START MATERIALS PROVIDED

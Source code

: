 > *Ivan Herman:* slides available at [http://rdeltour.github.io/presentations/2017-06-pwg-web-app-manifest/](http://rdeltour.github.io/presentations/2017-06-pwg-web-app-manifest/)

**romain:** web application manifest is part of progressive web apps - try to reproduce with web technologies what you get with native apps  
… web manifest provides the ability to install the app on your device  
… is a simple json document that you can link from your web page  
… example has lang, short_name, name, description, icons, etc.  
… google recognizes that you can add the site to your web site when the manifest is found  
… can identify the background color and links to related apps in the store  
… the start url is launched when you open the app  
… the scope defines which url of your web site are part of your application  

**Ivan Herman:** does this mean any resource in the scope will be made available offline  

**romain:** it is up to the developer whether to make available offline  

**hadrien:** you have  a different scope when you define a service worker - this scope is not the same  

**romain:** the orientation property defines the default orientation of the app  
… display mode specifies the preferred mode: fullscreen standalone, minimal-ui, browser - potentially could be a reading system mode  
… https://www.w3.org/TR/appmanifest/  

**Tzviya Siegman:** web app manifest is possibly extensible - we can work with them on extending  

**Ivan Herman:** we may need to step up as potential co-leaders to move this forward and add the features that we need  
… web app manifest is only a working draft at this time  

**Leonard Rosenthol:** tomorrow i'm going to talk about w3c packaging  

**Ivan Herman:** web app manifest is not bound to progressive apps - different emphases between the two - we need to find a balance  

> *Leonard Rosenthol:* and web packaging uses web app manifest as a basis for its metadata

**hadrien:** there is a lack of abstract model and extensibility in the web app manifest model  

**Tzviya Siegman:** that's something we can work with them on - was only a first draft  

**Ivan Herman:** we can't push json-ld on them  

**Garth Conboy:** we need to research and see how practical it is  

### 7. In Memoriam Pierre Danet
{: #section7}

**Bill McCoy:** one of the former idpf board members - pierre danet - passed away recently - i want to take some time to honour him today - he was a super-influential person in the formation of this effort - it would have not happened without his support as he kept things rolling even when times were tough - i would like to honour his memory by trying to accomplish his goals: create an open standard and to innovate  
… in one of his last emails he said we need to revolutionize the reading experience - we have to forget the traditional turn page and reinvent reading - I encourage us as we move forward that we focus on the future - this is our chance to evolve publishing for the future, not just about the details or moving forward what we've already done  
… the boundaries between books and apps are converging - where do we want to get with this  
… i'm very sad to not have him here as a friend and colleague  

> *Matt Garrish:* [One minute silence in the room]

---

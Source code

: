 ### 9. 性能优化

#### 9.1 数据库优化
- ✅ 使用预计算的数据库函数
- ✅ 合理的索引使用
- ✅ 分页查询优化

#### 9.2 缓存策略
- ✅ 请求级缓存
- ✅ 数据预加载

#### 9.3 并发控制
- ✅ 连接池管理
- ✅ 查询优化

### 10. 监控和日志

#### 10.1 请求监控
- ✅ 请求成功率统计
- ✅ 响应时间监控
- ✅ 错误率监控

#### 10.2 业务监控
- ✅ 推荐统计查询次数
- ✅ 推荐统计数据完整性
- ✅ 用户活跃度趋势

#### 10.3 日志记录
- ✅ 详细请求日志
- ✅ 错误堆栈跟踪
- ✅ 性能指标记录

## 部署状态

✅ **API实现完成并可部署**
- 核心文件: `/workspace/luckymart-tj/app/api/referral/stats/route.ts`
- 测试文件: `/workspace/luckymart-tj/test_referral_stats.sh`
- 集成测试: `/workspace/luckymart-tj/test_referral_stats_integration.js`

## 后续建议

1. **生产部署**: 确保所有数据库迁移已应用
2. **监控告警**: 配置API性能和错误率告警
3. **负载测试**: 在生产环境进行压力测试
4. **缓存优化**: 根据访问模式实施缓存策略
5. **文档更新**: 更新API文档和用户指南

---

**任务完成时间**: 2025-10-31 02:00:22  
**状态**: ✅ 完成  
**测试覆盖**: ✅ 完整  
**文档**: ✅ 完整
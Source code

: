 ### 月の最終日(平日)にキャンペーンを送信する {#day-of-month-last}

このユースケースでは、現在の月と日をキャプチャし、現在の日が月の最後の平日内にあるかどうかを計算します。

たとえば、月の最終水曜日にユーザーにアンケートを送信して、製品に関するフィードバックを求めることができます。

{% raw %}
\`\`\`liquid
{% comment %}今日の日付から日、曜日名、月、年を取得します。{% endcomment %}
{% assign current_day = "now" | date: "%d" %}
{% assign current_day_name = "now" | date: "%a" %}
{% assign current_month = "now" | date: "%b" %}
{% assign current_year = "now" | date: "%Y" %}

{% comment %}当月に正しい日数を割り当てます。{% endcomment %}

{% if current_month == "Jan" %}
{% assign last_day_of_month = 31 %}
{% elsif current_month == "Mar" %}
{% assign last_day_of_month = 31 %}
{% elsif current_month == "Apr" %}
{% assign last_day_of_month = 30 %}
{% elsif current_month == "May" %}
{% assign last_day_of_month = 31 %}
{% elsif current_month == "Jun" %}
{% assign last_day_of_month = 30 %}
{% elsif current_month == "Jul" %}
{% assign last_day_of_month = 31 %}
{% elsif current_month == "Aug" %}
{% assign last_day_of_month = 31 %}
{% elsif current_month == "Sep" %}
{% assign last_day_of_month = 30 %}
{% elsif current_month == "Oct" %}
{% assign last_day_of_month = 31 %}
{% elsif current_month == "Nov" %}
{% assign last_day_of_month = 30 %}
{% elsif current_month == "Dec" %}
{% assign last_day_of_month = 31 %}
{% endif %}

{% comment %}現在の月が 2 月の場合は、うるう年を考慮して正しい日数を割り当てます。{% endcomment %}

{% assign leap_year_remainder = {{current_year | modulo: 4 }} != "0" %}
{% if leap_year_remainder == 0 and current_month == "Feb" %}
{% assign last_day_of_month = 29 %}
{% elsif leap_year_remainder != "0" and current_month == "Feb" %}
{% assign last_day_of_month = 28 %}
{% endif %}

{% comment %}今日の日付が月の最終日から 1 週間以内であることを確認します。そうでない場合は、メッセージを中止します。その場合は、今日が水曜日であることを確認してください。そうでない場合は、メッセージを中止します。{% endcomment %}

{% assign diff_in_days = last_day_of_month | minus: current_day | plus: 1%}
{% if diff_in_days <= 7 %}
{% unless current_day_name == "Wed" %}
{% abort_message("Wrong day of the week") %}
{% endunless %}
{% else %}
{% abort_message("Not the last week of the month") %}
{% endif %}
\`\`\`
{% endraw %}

END MATERIALS PROVIDED

**YOUR OBJECTIVE**
Retype only this range exactly: the first line of the data through the line where "Herman:* slides available" appears.

**ANSWER BOX**
Source code

: > *Ivan Herman:* slides available at [http://rdeltour.github.io/presentations/2017-06-pwg-web-app-manifest/](http://rdeltour.github.io/presentations/2017-06-pwg-web-app-manifest/)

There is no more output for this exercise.